**Data to process:**
+++

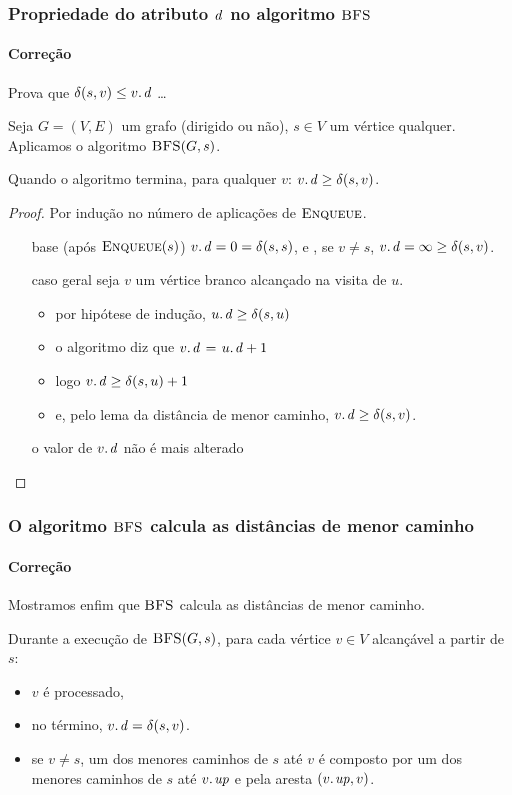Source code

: \documentclass{beamer}
\begin{document}
\begin{frame}
\frametitle{Propriedade do atributo $\id{d}$ no algoritmo $\textnormal{\scshape BFS}$}
\framesubtitle{Correção}

Prova que $\delta(s, v) \le \attrib{v}{d}$ \ldots
\begin{lemma}
Seja $G = (V, E)$ um grafo (dirigido ou não), $s \in V$ um vértice
qualquer. Aplicamos o algoritmo $\textnormal{\scshape BFS}(G, s)$. 

Quando o algoritmo termina, para qualquer $v$: $\attrib{v}{d} \ge \delta(s, v)$.
\end{lemma}
\pause
\begin{proof}
  Por indução no número de aplicações de $\textnormal{\scshape Enqueue}$.

  \begin{enumerate}
  \item[base] (após $\textnormal{\scshape Enqueue}(s)$) $\attrib{v}{d} = 0 = \delta(s, s)$, e ,
    se $v \neq s$, $\attrib{v}{d} = \infty \ge \delta(s, v)$.
  \item[caso geral] seja $v$ um vértice branco alcançado na visita de $u$.
    \begin{itemize}
      \item por hipótese de indução, $\attrib{u}{d} \ge \delta(s, u)$
      \item o algoritmo diz que $\attrib{v}{d} \gets \attrib{u}{d} + 1$
      \item logo $\attrib{v}{d} \ge \delta(s, u)+1$
      \item e, pelo lema da distância de menor caminho, $\attrib{v}{d} \ge \delta(s, v)$.
    \end{itemize}
  \item[] o valor de $\attrib{v}{d}$ não é mais alterado
  \end{enumerate}
\end{proof}

\end{frame}

\begin{frame}
\frametitle{O algoritmo $\textnormal{\scshape BFS}$ calcula as distâncias de menor caminho}
\framesubtitle{Correção}

Mostramos enfim que $\textnormal{\scshape BFS}$ calcula as distâncias de menor caminho.

\begin{theorem}
Durante a execução de $\textnormal{\scshape BFS}(G, s)$, para cada vértice $v \in V$ alcançável a partir de $s$:
\begin{itemize}
\item $v$ é processado,
\item no término, $\attrib{v}{d} = \delta(s, v)$.
\item se $v \neq s$, um dos menores caminhos de $s$ até $v$ é composto por um dos menores caminhos de $s$ até
$\attrib{v}{up}$ e pela aresta $(\attrib{v}{up}, v)$.
\end{itemize}
\end{theorem}
\end{frame}
\end{document}
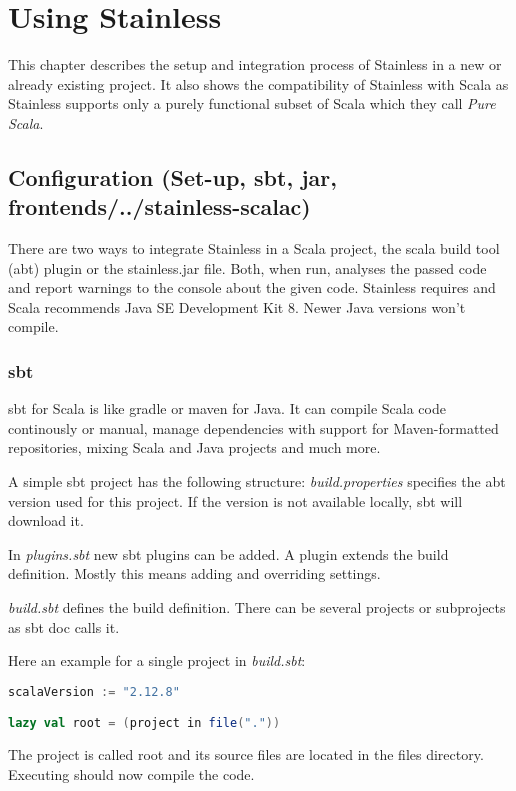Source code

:\chapter{Using Stainless}
\label{chap:using_stainless}
This chapter describes the setup and integration process of Stainless in a new or already existing project.
It also shows the compatibility of Stainless with Scala as Stainless supports only a purely functional subset of Scala which they call \emph{Pure Scala}.

\section{Configuration (Set-up, sbt, jar, frontends/../stainless-scalac)}
There are two ways to integrate Stainless in a Scala project, the scala build tool (abt) plugin or the stainless.jar file.
Both, when run, analyses the passed code and report warnings to the console about the given code.
Stainless requires and Scala recommends Java SE Development Kit 8.
Newer Java versions won't compile.

\subsection{sbt}
sbt for Scala is like gradle or maven for Java.
It can compile Scala code continously or manual, manage dependencies with support for Maven-formatted repositories, mixing Scala and Java projects and much more.

A simple sbt project has the following structure:
\emph{build.properties} specifies the abt version used for this project.
If the version is not available locally, sbt will download it.

In \emph{plugins.sbt} new sbt plugins can be added.
A plugin extends the build definition.
Mostly this means adding and overriding settings.

\emph{build.sbt} defines the build definition.
There can be several projects or subprojects as sbt doc calls it.

Here an example for a single project in \emph{build.sbt}:
\begin{lstlisting}[language=scala]
scalaVersion := "2.12.8"

lazy val root = (project in file("."))
\end{lstlisting}
The project is called root and its source files are located in the files directory.
Executing  should now compile the code.

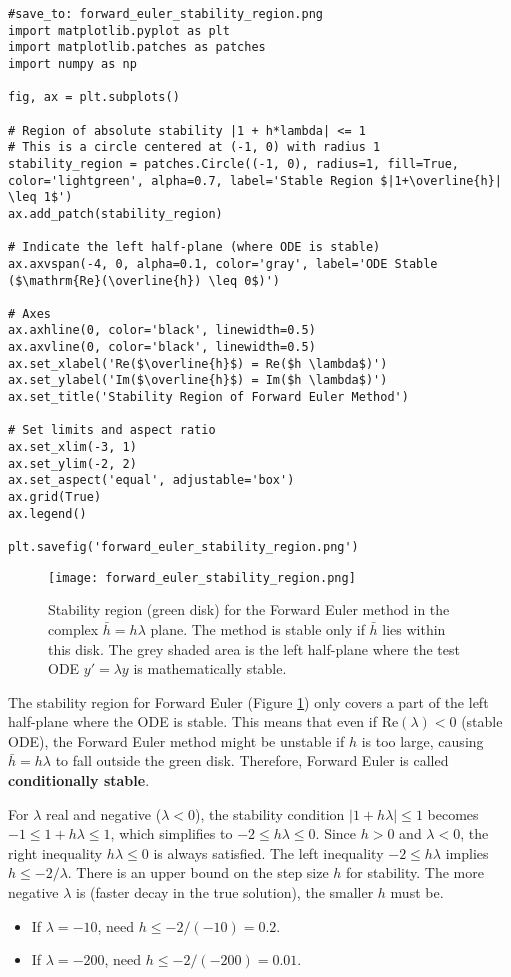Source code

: \documentclass{article}
\begin{document}
\begin{verbatim}
#save_to: forward_euler_stability_region.png
import matplotlib.pyplot as plt
import matplotlib.patches as patches
import numpy as np

fig, ax = plt.subplots()

# Region of absolute stability |1 + h*lambda| <= 1
# This is a circle centered at (-1, 0) with radius 1
stability_region = patches.Circle((-1, 0), radius=1, fill=True, color='lightgreen', alpha=0.7, label='Stable Region $|1+\overline{h}| \leq 1$')
ax.add_patch(stability_region)

# Indicate the left half-plane (where ODE is stable)
ax.axvspan(-4, 0, alpha=0.1, color='gray', label='ODE Stable ($\mathrm{Re}(\overline{h}) \leq 0$)')

# Axes
ax.axhline(0, color='black', linewidth=0.5)
ax.axvline(0, color='black', linewidth=0.5)
ax.set_xlabel('Re($\overline{h}$) = Re($h \lambda$)')
ax.set_ylabel('Im($\overline{h}$) = Im($h \lambda$)')
ax.set_title('Stability Region of Forward Euler Method')

# Set limits and aspect ratio
ax.set_xlim(-3, 1)
ax.set_ylim(-2, 2)
ax.set_aspect('equal', adjustable='box')
ax.grid(True)
ax.legend()

plt.savefig('forward_euler_stability_region.png')
\end{verbatim}

\begin{figure}[h]
    \centering
    \texttt{[image: forward\_euler\_stability\_region.png]}
    \caption{Stability region (green disk) for the Forward Euler method in the complex $\bar{h} = h\lambda$ plane. The method is stable only if $\bar{h}$ lies within this disk. The grey shaded area is the left half-plane where the test ODE $y'=\lambda y$ is mathematically stable.}
    \label{fig:forward_euler_stability}
\end{figure}

The stability region for Forward Euler (Figure \ref{fig:forward_euler_stability}) only covers a part of the left half-plane where the ODE is stable. This means that even if $\text{Re}(\lambda) < 0$ (stable ODE), the Forward Euler method might be unstable if $h$ is too large, causing $\bar{h}=h\lambda$ to fall outside the green disk.
Therefore, Forward Euler is called \textbf{conditionally stable}.

For $\lambda$ real and negative ($\lambda < 0$), the stability condition $|1+h\lambda| \le 1$ becomes $-1 \le 1+h\lambda \le 1$, which simplifies to $-2 \le h\lambda \le 0$. Since $h>0$ and $\lambda<0$, the right inequality $h\lambda \le 0$ is always satisfied. The left inequality $-2 \le h\lambda$ implies $h \le -2/\lambda$. There is an upper bound on the step size $h$ for stability.
The more negative $\lambda$ is (faster decay in the true solution), the smaller $h$ must be.
\begin{itemize}
    \item If $\lambda = -10$, need $h \le -2/(-10) = 0.2$.
    \item If $\lambda = -200$, need $h \le -2/(-200) = 0.01$.
\end{itemize}
\end{document}
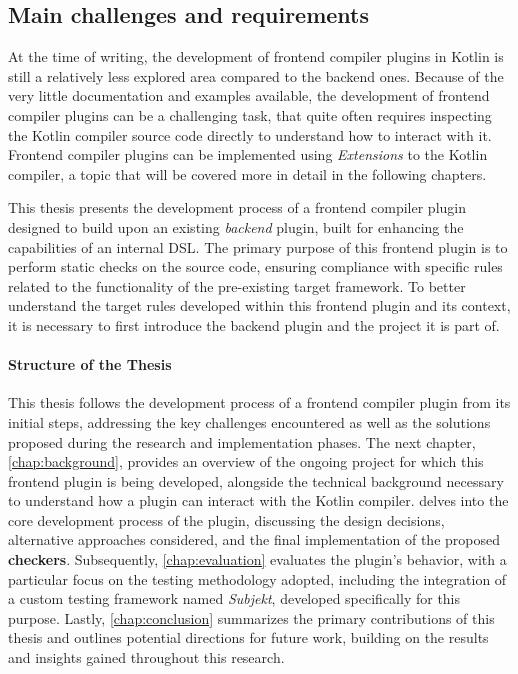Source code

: \documentclass[12pt,a4paper,openright,twoside]{book}
\begin{document}
\subsection{Main challenges and requirements}

At the time of writing, the development of frontend compiler plugins in Kotlin
is still a relatively less explored area compared to the backend ones. Because
of the very little documentation and examples available, the development of
frontend compiler plugins can be a challenging task, that quite often requires
inspecting the Kotlin compiler source code directly to understand how to
interact with it.
%
Frontend compiler plugins can be implemented using \textit{Extensions} to the
Kotlin compiler, a topic that will be covered more in detail in the following
chapters. 

This thesis presents the development process of a frontend compiler plugin
designed to build upon an existing \textit{backend} plugin, built for enhancing
the capabilities of an internal \ac{DSL}. The primary purpose of this frontend
plugin is to perform static checks on the source code, ensuring compliance with
specific rules related to the functionality of the pre-existing target
framework. To better understand the target rules developed within this frontend
plugin and its context, it is necessary to first introduce the backend plugin
and the project it is part of.

\paragraph{Structure of the Thesis}

This thesis follows the development process of a frontend compiler plugin from
its initial steps, addressing the key challenges encountered as well as the
solutions proposed during the research and implementation phases. The next
chapter, \cref{chap:background}, provides an overview of the ongoing project for
which this frontend plugin is being developed, alongside the technical
background necessary to understand how a plugin can interact with the Kotlin
compiler.
%
 delves into the core development process of the plugin,
discussing the design decisions, alternative approaches considered, and the
final implementation of the proposed \textbf{checkers}. Subsequently,
\cref{chap:evaluation} evaluates the plugin’s behavior, with a particular focus
on the testing methodology adopted, including the integration of a custom
testing framework named \emph{Subjekt}, developed specifically for this purpose.
%
Lastly, \cref{chap:conclusion} summarizes the primary contributions of this
thesis and outlines potential directions for future work, building on the
results and insights gained throughout this research.
\end{document}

+++

Show all lines from the data that contain "proposed".

solutions proposed during the research and implementation phases. The next
final implementation of the proposed \textbf{checkers}. Subsequently,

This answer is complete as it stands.